Good romantic partners and enduring lovers are sometimes called “passionate friends”, because a true respect and affinity for the other’s character and personality underlies the sexual and romantic layer. Friendship helps us better understand which is which, so when we meet the next sexy person that we want to date, we can better know if the friendship foundation is possible, discerning it more clearly from the romantic and sexual chemistry.
When we feel close to a friend, it’s often easier to practice the other types of love, like what the Greeks called “philia”, “agape”, “pragma”, and “ludus”. Agape is unconditional, selfless love. Philia is a bond based on respect, loyalty, and shared values. Pragma is pragmatic and long-term commitment for mutual need fulfillment. And Ludus is lighthearted playful love. Practicing these, without the erotic love, “eros”, can help us become better at friendship – the bedrock of a nourishing relationship – by specifically practicing friendship.
Solid friendship can also be a confidence boost because, if someone is engaged in a friendship with us, we know it’s not due to the sometimes more superficial attractors that create erotic love. For women, it can be confidence building to know that her friends aren’t investing their time and energy into her due to her body or looks, and a man might feel similarly reassured that his friends aren’t hanging around with him just for his money or status. We can feel loved knowing that our deeper and more central qualities are being appreciated in friendship, which can be great for our inner-confidence that we can bring into a relationship that has the “eros” component down the line.
The alchemy of loneliness
The process for dissolving defenses while single is basically the same as it is while partnered. The difference is that, while partnered, the triggers that abrade our wounds and activate our defenses often come from our partner’s behavior, whereas while single we get triggered by other things – often notably by the fact that we’re NOT partnered.

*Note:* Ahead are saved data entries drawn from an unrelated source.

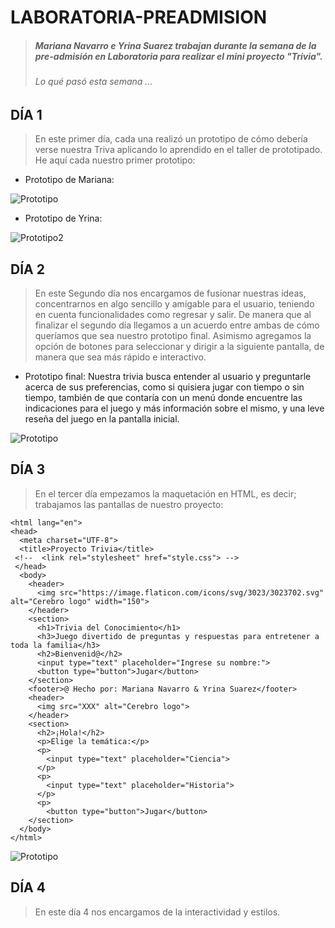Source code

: # LABORATORIA-PREADMISION
> ##### Mariana Navarro e Yrina Suarez trabajan durante la semana de la pre-admisión en Laboratoria para realizar el mini proyecto "Trivia".
> ###### *Lo qué pasó esta semana ...*

## **DÍA 1**

> En este primer día, cada una realizó un prototipo de cómo debería verse nuestra Triva aplicando lo aprendido en el taller de prototipado.
> He aquí cada nuestro primer prototipo:

- Prototipo de Mariana: 

![Prototipo][Imagen]

[Imagen]: https://github.com/YrinaSuarez/LABORATORIA-PREADMISION/blob/master/MVP-DIA1.jpeg "Imagen 1"


- Prototipo de Yrina:

![Prototipo2][Imagen2]

[Imagen2]: https://github.com/YrinaSuarez/LABORATORIA-PREADMISION/blob/master/MVP_TRIVIA.png "Imagen 2"

## **DÍA 2**

> En este Segundo día nos encargamos de fusionar nuestras ideas, concentrarnos en algo sencillo y amigable para el
usuario, teniendo en cuenta funcionalidades como regresar y salir. De manera que al finalizar el segundo día llegamos 
a un acuerdo entre ambas de cómo queríamos que sea nuestro prototipo final. Asimismo agregamos la opción de botones para seleccionar y dirigir a la siguiente pantalla, de manera que sea más rápido e interactivo.

- Prototipo final:
Nuestra trivia busca entender al usuario y preguntarle acerca de sus preferencias, como si quisiera jugar con tiempo o sin tiempo, también de que contaría con un menú donde encuentre las indicaciones para el juego y más información sobre el mismo, y una leve reseña del juego en la pantalla inicial.

![Prototipo][Imagen3]

[Imagen3]: https://github.com/YrinaSuarez/LABORATORIA-PREADMISION/blob/master/MVP_PRE-ADMISION.png "Imagen 3"

## **DÍA 3**

> En el tercer día empezamos la maquetación en HTML, es decir; trabajamos las pantallas de nuestro proyecto: 

```<!DOCTYPE html>
<html lang="en">
<head>
  <meta charset="UTF-8">
  <title>Proyecto Trivia</title>
 <!--  <link rel="stylesheet" href="style.css"> -->
 </head>
  <body>
    <header>
      <img src="https://image.flaticon.com/icons/svg/3023/3023702.svg" alt="Cerebro logo" width="150">
    </header>
    <section>
      <h1>Trivia del Conocimiento</h1>
      <h3>Juego divertido de preguntas y respuestas para entretener a toda la familia</h3>
      <h2>Bienvenid@</h2>
      <input type="text" placeholder="Ingrese su nombre:">
      <button type="button">Jugar</button>
    </section>
    <footer>@ Hecho por: Mariana Navarro & Yrina Suarez</footer>
    <header>
      <img src="XXX" alt="Cerebro logo">
    </header>
    <section>
      <h2>¡Hola!</h2>
      <p>Elige la temática:</p>
      <p>
        <input type="text" placeholder="Ciencia">
      </p>
      <p>
        <input type="text" placeholder="Historia">
      </p>
      <p>
        <button type="button">Jugar</button>
    </section>
  </body>
</html>
```

![Prototipo][Imagen4]

[Imagen4]: https://github.com/YrinaSuarez/LABORATORIA-PREADMISION/blob/master/Pantalla%201%20_trivia.png
 "Imagen 4"


## **DÍA 4**
>En este día 4 nos encargamos de la interactividad y estilos.

















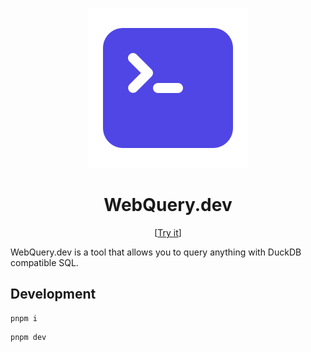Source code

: <p align="center">
  <img src="./apps/webquery-web/public/favicon.svg">
</p>

<h1 align="center">WebQuery.dev</h1>

<p align="center">
  [<a href="https://webquery.dev">Try it</a>]
</p>

WebQuery.dev is a tool that allows you to query anything with DuckDB compatible SQL.

## Development

```shell
pnpm i
```

```shell
pnpm dev
```
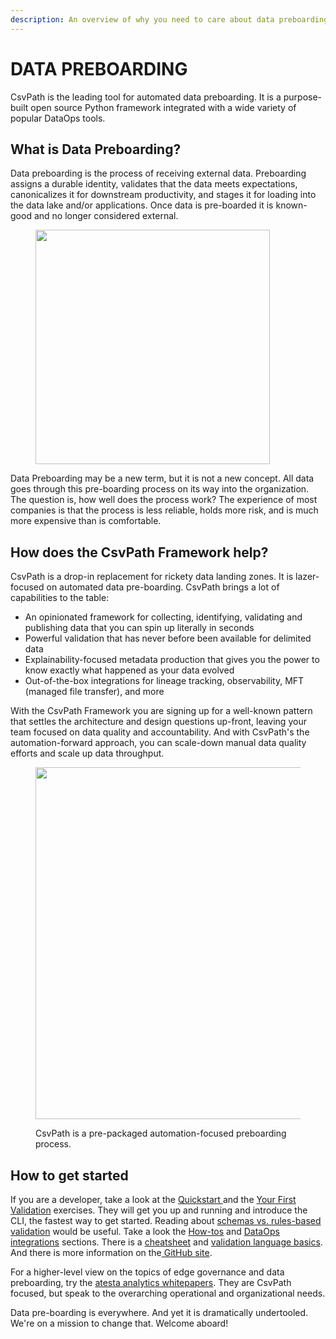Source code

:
 ```yaml
---
description: An overview of why you need to care about data preboarding
---
```


# DATA PREBOARDING

CsvPath is the leading tool for automated data preboarding. It is a purpose-built open source Python framework integrated with a wide variety of popular DataOps tools.&#x20;

## What is Data Preboarding?

Data preboarding is the process of receiving external data. Preboarding assigns a durable identity, validates that the data meets expectations, canonicalizes it for downstream productivity, and stages it for loading into the data lake and/or applications. Once data is pre-boarded it is known-good and no longer considered external.

<figure><img src=".gitbook/assets/Screenshot 2025-02-10 at 11.10.16 AM.png" alt="" width="375"><figcaption></figcaption></figure>

Data Preboarding may be a new term, but it is not a new concept. All data goes through this pre-boarding process on its way into the organization. The question is, how well does the process work? The experience of most companies is that the process is less reliable, holds more risk, and is much more expensive than is comfortable. &#x20;

## How does the CsvPath Framework help? &#x20;

CsvPath is a drop-in replacement for rickety data landing zones. It is lazer-focused on automated data pre-boarding.  CsvPath brings a lot of capabilities to the table:&#x20;

* An opinionated framework for collecting, identifying, validating and publishing data that you can spin up literally in seconds
* Powerful validation that has never before been available for delimited data
* Explainability-focused metadata production that gives you the power to know exactly what happened as your data evolved
* Out-of-the-box integrations for lineage tracking, observability, MFT (managed file transfer), and more

With the CsvPath Framework you are signing up for a well-known pattern that settles the architecture and design questions up-front, leaving your team focused on data quality and accountability. And with CsvPath's the automation-forward approach, you can scale-down manual data quality efforts and scale up data throughput.

<figure><img src=".gitbook/assets/Screenshot 2025-02-09 at 8.32.52 PM.png" alt="" width="563"><figcaption><p>CsvPath is a pre-packaged automation-focused preboarding process.</p></figcaption></figure>

## How to get started

If you are a developer, take a look at the [Quickstart ](getting-started/quickstart.md)and the [Your First Validation](getting-started/your-first-validation-the-lazy-way.md) exercises. They will get you up and running and introduce the CLI, the fastest way to get started. Reading about [schemas vs. rules-based validation](topics/validation/schemas-or-rules.md) would be useful. Take a look the [How-tos](topics/how-tos/) and [DataOps integrations](getting-started/integrations/) sections. There is a [cheatsheet](topics/a-csvpath-cheatsheet.md) and [validation language basics](topics/language.md). And there is more information on the[ GitHub site](https://github.com/csvpath/csvpath).

For a higher-level view on the topics of edge governance and data preboarding, try the [atesta analytics  whitepapers](https://www.atestaanalytics.com/downloads). They are CsvPath focused, but speak to the overarching operational and organizational needs.

Data pre-boarding is everywhere. And yet it is dramatically undertooled. We're on a mission to change that. Welcome aboard!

We might see a friend or a stranger holding hands or in an intimate embrace, or tell us they’re going to chill at home and watch a movie with their “boo” on Friday night, and find ourselves thinking, “Why not me? Where is MY person?” Loneliness ensues.
I remember fairly long periods of singlehood in my younger adulthood, in which I felt simultaneously unready to get back in the saddle and date again, but also longing to hold someone and be held, and sometimes feeling a sense of drowning in that agonizing longing, especially in later evenings and on weekends when work wasn’t a distraction from those feelings.
I wish that I knew then as much as I do know about how to skillfully work with those feelings. Rather than pick up any number of activities to try to feel better – which was a defense – I would have practiced facing the feelings without resistance, letting them wash over me and trusting that “the way out is through”, and that I needed to experience the discomfort of the wounds with my attention in order to heal them and dissolve the defenses. I would have spent longer periods of time just attending to my somatic sensations, building confidence that they were merely unpleasant energies that needed to pass through me with the help of my focused presence on them. And I’m sure I would have been more welcoming to social and other challenges, knowing that I had the safety net of emotional surrender to transform any triggering disappointments or wound abrasions into opportunities for healing.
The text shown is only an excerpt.